What you have to do:
Line by line, the entries below are to be reproduced unaltered.

====== Records for the exercise

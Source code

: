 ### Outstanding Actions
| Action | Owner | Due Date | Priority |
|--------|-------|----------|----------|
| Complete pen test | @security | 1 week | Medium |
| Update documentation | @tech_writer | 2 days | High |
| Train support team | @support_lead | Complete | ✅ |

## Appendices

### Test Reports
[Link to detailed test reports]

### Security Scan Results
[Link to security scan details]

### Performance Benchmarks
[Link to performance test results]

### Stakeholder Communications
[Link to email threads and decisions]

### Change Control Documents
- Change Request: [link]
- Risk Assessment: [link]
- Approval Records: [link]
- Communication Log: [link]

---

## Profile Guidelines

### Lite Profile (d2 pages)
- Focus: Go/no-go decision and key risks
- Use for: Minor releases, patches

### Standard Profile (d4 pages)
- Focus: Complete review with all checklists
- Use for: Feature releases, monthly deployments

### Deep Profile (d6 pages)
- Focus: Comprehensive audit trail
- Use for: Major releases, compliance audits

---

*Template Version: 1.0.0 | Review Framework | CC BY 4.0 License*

============

Response area:
Source code

: ### Outstanding Actions
| Action | Owner | Due Date | Priority |
|--------|-------|----------|----------|
| Complete pen test | @security | 1 week | Medium |
| Update documentation | @tech_writer | 2 days | High |
| Train support team | @support_lead | Complete | ✅ |

## Appendices

### Test Reports
[Link to detailed test reports]

### Security Scan Results
[Link to security scan details]

### Performance Benchmarks
[Link to performance test results]

### Stakeholder Communications
[Link to email threads and decisions]

### Change Control Documents
- Change Request: [link]
- Risk Assessment: [link]
- Approval Records: [link]
- Communication Log: [link]

---

## Profile Guidelines

### Lite Profile (d2 pages)
- Focus: Go/no-go decision and key risks
- Use for: Minor releases, patches

### Standard Profile (d4 pages)
- Focus: Complete review with all checklists
- Use for: Feature releases, monthly deployments

### Deep Profile (d6 pages)
- Focus: Comprehensive audit trail
- Use for: Major releases, compliance audits

---

*Template Version: 1.0.0 | Review Framework | CC BY 4.0 License*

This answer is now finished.